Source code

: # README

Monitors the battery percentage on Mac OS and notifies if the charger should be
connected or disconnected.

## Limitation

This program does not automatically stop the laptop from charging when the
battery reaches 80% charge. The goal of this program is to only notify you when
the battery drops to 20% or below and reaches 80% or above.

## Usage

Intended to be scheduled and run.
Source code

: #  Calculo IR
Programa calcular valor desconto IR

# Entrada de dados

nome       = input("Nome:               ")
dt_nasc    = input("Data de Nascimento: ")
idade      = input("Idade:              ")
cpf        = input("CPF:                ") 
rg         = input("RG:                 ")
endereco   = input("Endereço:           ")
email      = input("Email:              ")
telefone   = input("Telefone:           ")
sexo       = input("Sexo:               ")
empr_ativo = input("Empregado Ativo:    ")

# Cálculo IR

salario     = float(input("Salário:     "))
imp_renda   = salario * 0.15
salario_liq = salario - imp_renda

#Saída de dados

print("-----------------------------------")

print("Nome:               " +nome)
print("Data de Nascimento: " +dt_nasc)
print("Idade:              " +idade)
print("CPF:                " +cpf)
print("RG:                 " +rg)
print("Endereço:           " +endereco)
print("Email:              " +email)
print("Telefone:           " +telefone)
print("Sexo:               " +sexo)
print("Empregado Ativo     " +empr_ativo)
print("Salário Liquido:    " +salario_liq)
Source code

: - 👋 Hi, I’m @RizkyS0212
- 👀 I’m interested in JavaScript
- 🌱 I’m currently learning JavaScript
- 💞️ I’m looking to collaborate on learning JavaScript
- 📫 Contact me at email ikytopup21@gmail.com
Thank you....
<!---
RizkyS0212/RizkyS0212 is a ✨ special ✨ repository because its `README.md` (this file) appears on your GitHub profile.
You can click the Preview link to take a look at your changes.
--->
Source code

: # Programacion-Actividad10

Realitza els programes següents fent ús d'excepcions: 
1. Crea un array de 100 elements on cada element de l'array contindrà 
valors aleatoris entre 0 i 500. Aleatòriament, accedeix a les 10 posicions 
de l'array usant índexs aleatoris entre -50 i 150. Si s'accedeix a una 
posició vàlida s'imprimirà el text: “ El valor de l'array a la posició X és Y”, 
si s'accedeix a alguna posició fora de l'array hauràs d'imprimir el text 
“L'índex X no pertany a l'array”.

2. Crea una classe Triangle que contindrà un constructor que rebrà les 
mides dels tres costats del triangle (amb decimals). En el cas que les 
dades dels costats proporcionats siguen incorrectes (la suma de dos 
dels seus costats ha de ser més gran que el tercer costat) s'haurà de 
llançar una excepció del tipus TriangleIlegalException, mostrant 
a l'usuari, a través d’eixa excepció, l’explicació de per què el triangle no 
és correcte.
━━━━━━━━━━━━━━━━━━━━━━━━━━━━━━
■ **Activity**
Which lines above hold the string "aleatoris"? Copy each of them.

■ **Exercise answer**
valors aleatoris entre 0 i 500. Aleatòriament, accedeix a les 10 posicions 
de l'array usant índexs aleatoris entre -50 i 150. Si s'accedeix a una 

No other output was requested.